After all three of these documents have been agreed they enter a period of change control. What that means is that everybody knows, despite the agreements, that in the development lifecycle there will be changes. Features that can't be done in time for the ship date, things that don't work as planned, things that are just too difficult to use despite the best efforts of the ID people and usability researchers. But engineers can't just change things willy-nilly (or there'd be an almighty mess) so every potential change is submitted as a "change request".

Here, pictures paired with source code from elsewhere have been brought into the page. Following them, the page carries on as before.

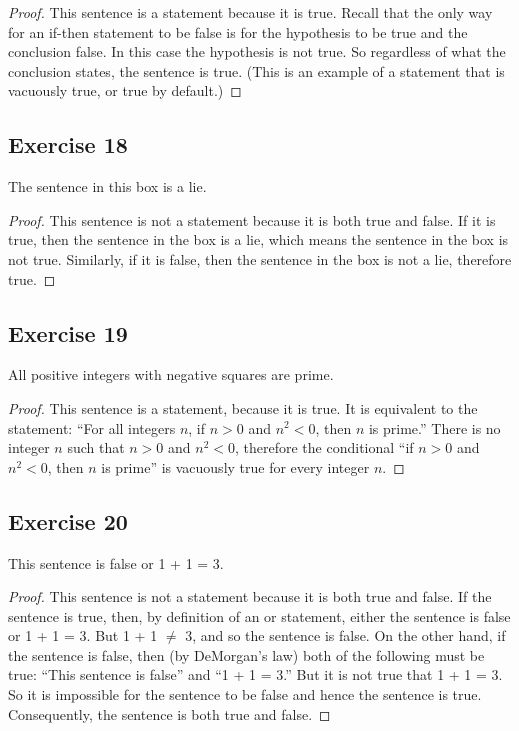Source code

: \documentclass[14pt]{extarticle}
\begin{document}
\begin{proof}
This sentence is a statement because it is true. Recall that the only way for an if-then statement to be false is 
for the hypothesis to be true and the conclusion false. In this case the hypothesis is not true. So regardless of what 
the conclusion states, the sentence is true. (This is an example of a statement that is vacuously true, or true by 
default.)
\end{proof}

\subsection{Exercise 18}
\begin{tcolorbox}[colframe=black]
The sentence in this box is a lie.
\end{tcolorbox}

\begin{proof}
This sentence is not a statement because it is both true and false. If it is true, then the sentence in the box is a 
lie, which means the sentence in the box is not true. Similarly, if it is false, then the sentence in the box is
not a lie, therefore true.
\end{proof}

\subsection{Exercise 19}
All positive integers with negative squares are prime.

\begin{proof}
This sentence is a statement, because it is true. It is equivalent to the statement: ``For all integers $n$, if 
$n > 0$ and $n^2 < 0$, then $n$ is prime.'' There is no integer $n$ such that $n > 0$ and $n^2 < 0$, therefore the
conditional ``if $n > 0$ and $n^2 < 0$, then $n$ is prime'' is vacuously true for every integer $n$.
\end{proof}

\subsection{Exercise 20}
This sentence is false or 1 + 1 = 3.

\begin{proof}
This sentence is not a statement because it is both true and false. If the sentence is true, then, by definition of 
an or statement, either the sentence is false or 1 + 1 = 3. But 1 + 1 $\neq$ 3, and so the sentence is false. On the 
other hand, if the sentence is false, then (by DeMorgan’s law) both of the following must be true: “This sentence is 
false” and “1 + 1 = 3.” But it is not true that 1 + 1 = 3. So it is impossible for the sentence to be false and hence 
the sentence is true. Consequently, the sentence is both true and false.
\end{proof}
\end{document}
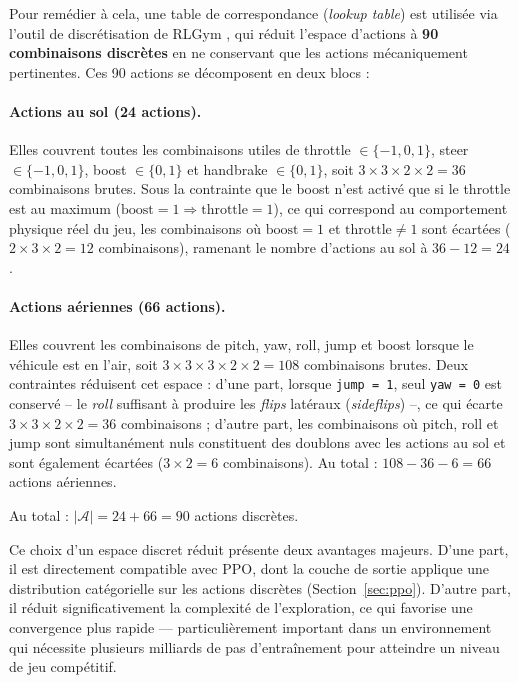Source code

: Pour remédier à cela, une table de correspondance (\textit{lookup table}) est utilisée via l'outil de discrétisation de RLGym \parencite{RLGymRlgym2026}, qui réduit l'espace d'actions à \textbf{90 combinaisons discrètes} en ne conservant que les actions mécaniquement pertinentes. Ces 90 actions se décomposent en deux blocs : 

\paragraph{Actions au sol (24 actions).} 
Elles couvrent toutes les combinaisons utiles de throttle $\in \{-1, 0, 1\}$, steer $\in \{-1, 0, 1\}$, boost $\in \{0, 1\}$ et handbrake $\in \{0, 1\}$, soit $3 \times 3 \times 2 \times 2 = 36$ combinaisons brutes. Sous la contrainte que le boost n'est activé que si le throttle est au maximum ($\text{boost} = 1 \Rightarrow \text{throttle} = 1$), ce qui correspond au comportement physique réel du jeu, les combinaisons où $\text{boost} = 1$ et 
$\text{throttle} \neq 1$ sont écartées ($2 \times 3 \times 2 = 12$ combinaisons), ramenant le nombre d'actions au sol à $36 - 12 = 24$.

\paragraph{Actions aériennes (66 actions).} 
Elles couvrent les combinaisons de pitch, yaw, roll, jump et boost lorsque le véhicule est en l'air, soit $3 \times 3 \times 3 \times 2 \times 2 = 108$ combinaisons brutes. Deux contraintes réduisent cet espace : d'une part, lorsque \texttt{jump = 1}, seul \texttt{yaw = 0} est conservé 
-- le \textit{roll} suffisant à produire les \textit{flips} latéraux (\textit{sideflips}) --, ce qui écarte $3 \times 3 \times 2 \times 2 = 36$ combinaisons ; d'autre part, les combinaisons où pitch, roll et jump sont simultanément nuls constituent des doublons avec les actions au sol et 
sont également écartées ($3 \times 2 = 6$ combinaisons). Au total : 
$108 - 36 - 6 = 66$ actions aériennes.

Au total : $|\mathcal{A}| = 24 + 66 = 90$ actions discrètes.

Ce choix d'un espace discret réduit présente deux avantages majeurs. D'une part, il est directement compatible avec PPO, dont la couche de sortie applique une distribution catégorielle sur les actions discrètes (Section~\ref{sec:ppo}). D'autre part, il réduit significativement la complexité de l'exploration, ce qui favorise une convergence plus rapide — particulièrement important dans un environnement qui nécessite plusieurs milliards de pas d'entraînement pour atteindre un niveau de jeu compétitif.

The person who wants to make the change (and they can come from anywhere) submits a written proposal describing the problem and a suggested solution such as "drop this feature", "let's do it differently", "move that button over there", "delay the ship date by a month so we can do it properly", etc. Then a "core team", comprised of representatives from all the interested parties, meets once a week or so to discuss all the change requests (CRs) and agree the best way of tackling them. Some are just turned down, of course, and the engineers have to find a way of doing the impossible. A really good engineer usually can :-). With a proper CR process there are no unexpected changes and the documentation can keep up with the product. Which is my main job.